Sam Tung Uk Museum: A Taste of Classic Hong Kong Life

By Samuel Phineas Upham

During the 1700s, the Chan clan moved into Guangdong from Fujian. Their goal was to try and settle down, creating a farming village for stable foodstuffs. They were Hakka people, who built a walled city to defend themselves and protect their crops.

The village site was inhabited all the way until the 1980s, when it was finally vacated. In March of 1981, the Hong Kong government declared the site a historical monument.

The site has been turned into a museum, with its twelve original houses preserved. Some small modifications have been made, such as adding a reception area to certain rooms, but the goal was to preserve this slice of Hakka life.

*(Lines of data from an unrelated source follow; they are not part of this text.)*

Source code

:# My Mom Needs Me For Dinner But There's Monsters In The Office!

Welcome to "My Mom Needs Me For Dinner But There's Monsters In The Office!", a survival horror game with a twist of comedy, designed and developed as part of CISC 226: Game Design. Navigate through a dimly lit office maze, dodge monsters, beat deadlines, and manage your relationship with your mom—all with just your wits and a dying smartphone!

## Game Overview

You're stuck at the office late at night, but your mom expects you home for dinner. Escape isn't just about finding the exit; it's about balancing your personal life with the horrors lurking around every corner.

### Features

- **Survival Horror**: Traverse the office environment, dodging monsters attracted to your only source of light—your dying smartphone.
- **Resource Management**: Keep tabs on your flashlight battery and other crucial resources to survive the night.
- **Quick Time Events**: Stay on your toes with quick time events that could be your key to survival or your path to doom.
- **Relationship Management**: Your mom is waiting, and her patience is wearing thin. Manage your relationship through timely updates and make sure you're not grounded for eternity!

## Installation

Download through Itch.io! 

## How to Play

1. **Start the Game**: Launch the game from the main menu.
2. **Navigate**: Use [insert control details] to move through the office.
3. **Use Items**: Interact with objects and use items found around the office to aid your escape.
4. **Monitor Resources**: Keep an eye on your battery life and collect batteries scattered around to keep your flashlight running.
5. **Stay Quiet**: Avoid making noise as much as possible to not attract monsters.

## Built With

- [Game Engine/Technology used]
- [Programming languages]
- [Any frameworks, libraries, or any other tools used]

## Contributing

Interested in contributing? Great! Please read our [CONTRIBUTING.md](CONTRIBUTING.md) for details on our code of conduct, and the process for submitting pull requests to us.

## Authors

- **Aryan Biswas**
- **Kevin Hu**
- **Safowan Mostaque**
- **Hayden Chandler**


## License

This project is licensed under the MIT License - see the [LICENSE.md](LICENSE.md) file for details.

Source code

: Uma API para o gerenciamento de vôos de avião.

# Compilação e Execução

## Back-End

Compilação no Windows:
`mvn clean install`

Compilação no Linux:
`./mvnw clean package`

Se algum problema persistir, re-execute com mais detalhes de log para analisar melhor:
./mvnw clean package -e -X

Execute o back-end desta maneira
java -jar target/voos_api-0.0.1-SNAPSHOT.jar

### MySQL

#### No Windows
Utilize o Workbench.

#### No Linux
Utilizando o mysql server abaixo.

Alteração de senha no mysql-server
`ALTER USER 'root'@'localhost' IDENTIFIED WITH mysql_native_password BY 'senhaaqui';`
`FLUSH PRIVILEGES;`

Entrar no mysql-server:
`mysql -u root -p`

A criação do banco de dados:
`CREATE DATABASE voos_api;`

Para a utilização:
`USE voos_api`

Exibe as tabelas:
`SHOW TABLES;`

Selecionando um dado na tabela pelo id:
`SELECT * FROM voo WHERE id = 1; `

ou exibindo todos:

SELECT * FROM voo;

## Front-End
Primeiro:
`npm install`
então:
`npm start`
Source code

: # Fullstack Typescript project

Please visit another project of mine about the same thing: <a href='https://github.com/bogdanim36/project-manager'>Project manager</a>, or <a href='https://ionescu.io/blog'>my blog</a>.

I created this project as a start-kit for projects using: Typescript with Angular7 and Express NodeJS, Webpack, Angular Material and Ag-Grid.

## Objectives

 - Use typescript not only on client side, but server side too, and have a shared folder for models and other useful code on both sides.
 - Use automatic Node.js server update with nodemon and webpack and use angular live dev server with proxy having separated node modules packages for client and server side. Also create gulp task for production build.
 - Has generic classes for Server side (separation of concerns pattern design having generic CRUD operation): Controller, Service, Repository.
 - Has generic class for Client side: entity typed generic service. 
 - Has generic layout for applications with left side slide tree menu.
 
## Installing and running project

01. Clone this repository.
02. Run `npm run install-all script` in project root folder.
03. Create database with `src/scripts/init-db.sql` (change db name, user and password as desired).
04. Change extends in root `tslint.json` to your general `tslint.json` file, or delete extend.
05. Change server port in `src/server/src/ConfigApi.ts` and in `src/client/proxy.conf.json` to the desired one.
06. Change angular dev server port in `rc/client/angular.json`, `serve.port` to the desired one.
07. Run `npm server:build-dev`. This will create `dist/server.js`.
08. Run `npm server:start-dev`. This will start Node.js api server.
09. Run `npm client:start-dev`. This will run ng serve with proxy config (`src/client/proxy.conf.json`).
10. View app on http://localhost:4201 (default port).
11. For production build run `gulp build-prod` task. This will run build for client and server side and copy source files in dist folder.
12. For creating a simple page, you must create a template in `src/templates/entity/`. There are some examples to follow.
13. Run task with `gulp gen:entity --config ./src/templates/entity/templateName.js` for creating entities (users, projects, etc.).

The structure has a main exhibition hall, which has exhibits that change roughly every six months. The orientation room also contains documents that depict the restoration process in detail.

The layout of the village is designed to mimic a chessboard. It’s symmetrical, with an entrance hall and ancestral hall both on the center axis that runs through the village. The village’s “walls” are made of rows of houses that create an impenetrable barrier at the sides and rear of the village.

The office recently came under the supervision of the Intangible Cultural Heritage Office, which can trace its roots back to a movement that started in 2009. The office was created to try and catalogue the many cultural heritage sites housed within Hong Kong’s borders. Today, the village is open for public viewings, with free admission.